= Joseph Forsyth =

Scottish writer

Joseph Forsyth (18 February 1763 – 20 September 1815) was a Scottish writer on Italy.

==Life==
Forsyth was born at Elgin, Scotland, on 18 February 1763, and was the son, by his second marriage, of Alexander Forsyth, merchant in Elgin, a man of intelligence and piety, and a friend of Isaac Watts. His mother, Ann Harrold, was the daughter of a farmer who fought for Prince Charles at Battle of Culloden, was taken prisoner, and died on board ship while being carried for trial to England. From the grammar school of his native town Forsyth passed aged 12 to King's College, Aberdeen, where he graduated M.A. in 1779. His parents intended him for the church, but his diffidence induced him to decline.

He went to London and became assistant to the master of an academy at Newington Butts; was soon able to purchase the establishment, and carried it on successfully for thirteen years. Then, his health failing, he gave up the school and returned to Elgin. He had now the leisure and the means to give effect to what had been the great desire of his life, a visit to Italy.
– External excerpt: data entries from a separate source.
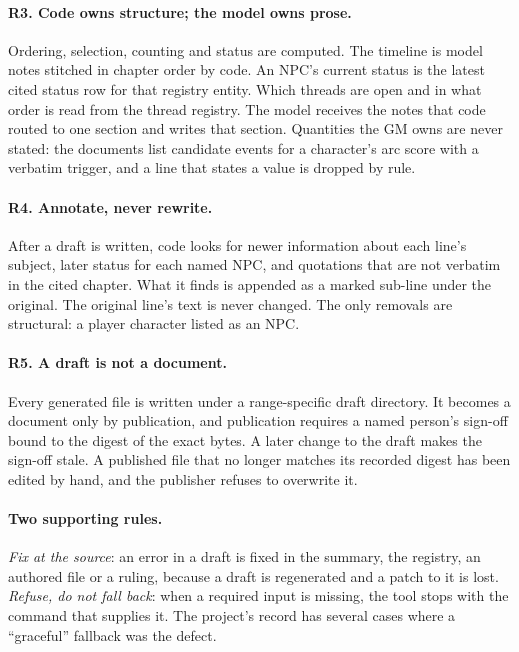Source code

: \documentclass[11pt]{article}
\begin{document}
\paragraph{R3. Code owns structure; the model owns prose.} Ordering, selection, counting
and status are computed. The timeline is model notes stitched in chapter order by code.
An NPC's current status is the latest cited status row for that registry entity. Which
threads are open and in what order is read from the thread registry. The model receives
the notes that code routed to one section and writes that section. Quantities the GM
owns are never stated: the documents list candidate events for a character's arc score
with a verbatim trigger, and a line that states a value is dropped by rule.

\paragraph{R4. Annotate, never rewrite.} After a draft is written, code looks for newer
information about each line's subject, later status for each named NPC, and quotations
that are not verbatim in the cited chapter. What it finds is appended as a marked
sub-line under the original. The original line's text is never changed. The only
removals are structural: a player character listed as an NPC.

\paragraph{R5. A draft is not a document.} Every generated file is written under a
range-specific draft directory. It becomes a document only by publication, and
publication requires a named person's sign-off bound to the digest of the exact bytes.
A later change to the draft makes the sign-off stale. A published file that no longer
matches its recorded digest has been edited by hand, and the publisher refuses to
overwrite it.

\paragraph{Two supporting rules.} \emph{Fix at the source}: an error in a draft is fixed
in the summary, the registry, an authored file or a ruling, because a draft is
regenerated and a patch to it is lost. \emph{Refuse, do not fall back}: when a required
input is missing, the tool stops with the command that supplies it. The project's record
has several cases where a ``graceful'' fallback was the defect.
\end{document}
The Peace of Amiens was known in Elgin on 7 October 1801. On the 12th Forsyth was already on his way south, and on Christmas Day he arrived at Nice. The next eighteen months he spent in the more famous cities of Italy, where he had access to the literary circles, and saw everything with the eyes of a man well read in the poets and historians of the country, both ancient and modern, a connoisseur in architecture and a keen observer of thought and life.

He was at Turin on his way home when the war was renewed, and on 25 May 1803 he was seized by the police and carried prisoner to Nismes, France. The restraint there was not severe, but Forsyth was caught in an attempt to escape, and was thereupon marched in midwinter to Fort de Bitché, where his confinement was at first intolerably strict. It was, however, gradually relaxed; after two years he was removed to Verdun, where he remained five years.
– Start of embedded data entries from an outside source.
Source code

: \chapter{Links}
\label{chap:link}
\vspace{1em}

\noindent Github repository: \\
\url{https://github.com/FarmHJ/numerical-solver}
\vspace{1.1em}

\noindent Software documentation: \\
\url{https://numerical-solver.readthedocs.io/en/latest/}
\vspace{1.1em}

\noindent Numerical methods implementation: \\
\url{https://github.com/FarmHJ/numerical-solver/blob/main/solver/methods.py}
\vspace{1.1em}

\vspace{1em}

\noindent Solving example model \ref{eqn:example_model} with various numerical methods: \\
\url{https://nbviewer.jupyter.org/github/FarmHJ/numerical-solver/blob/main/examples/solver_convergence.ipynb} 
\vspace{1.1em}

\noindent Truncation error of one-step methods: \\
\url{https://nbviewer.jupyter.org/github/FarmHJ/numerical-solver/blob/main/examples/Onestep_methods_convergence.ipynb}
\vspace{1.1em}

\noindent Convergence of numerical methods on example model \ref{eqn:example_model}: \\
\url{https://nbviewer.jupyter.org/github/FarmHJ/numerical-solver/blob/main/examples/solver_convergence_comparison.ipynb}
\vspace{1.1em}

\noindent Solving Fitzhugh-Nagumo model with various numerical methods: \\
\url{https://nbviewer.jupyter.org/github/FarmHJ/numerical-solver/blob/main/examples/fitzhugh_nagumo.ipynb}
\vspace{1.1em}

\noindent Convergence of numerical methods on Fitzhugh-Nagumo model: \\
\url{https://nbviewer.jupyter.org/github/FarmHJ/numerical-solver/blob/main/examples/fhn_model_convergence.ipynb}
Through the influence of a lady in the suite of the king of Holland he was in 1811 permitted to reside in Paris; but four months after the English in the capital were ordered back to their places of detention, and the utmost relaxation Forsyth's literary friends could obtain for him was the permission to go to Valenciennes instead of to Verdun. It was not till the allies entered Paris in March 1814 that he regained his liberty.

After a year in London Reid returned to Elgin, intending to settle there; but his constitution, never robust, had been undermined by his thirteen years of detention. He died on 20 September 1815, and was buried in his parents' tomb in the Elgin Cathedral churchyard.

==Works==
Napoleon represented himself as a patron of the arts; and Forsyth who had studied Italian literature and art produced a book in the hope of release. His Remarks on Antiquities, Arts, and Letters, during an Excursion in Italy in the years 1802 and 1803, were published in London in 1813, and copies were forwarded to Paris, but without result. A second edition appeared in 1816, with a memoir of the author by his brother Isaac, who survived till 1859, and it went through several later editions, one (1820) issued at Geneva. Forsyth himself says in his 'advertisement' that when he went to Italy he had no intention of writing a book. He wrote nothing else.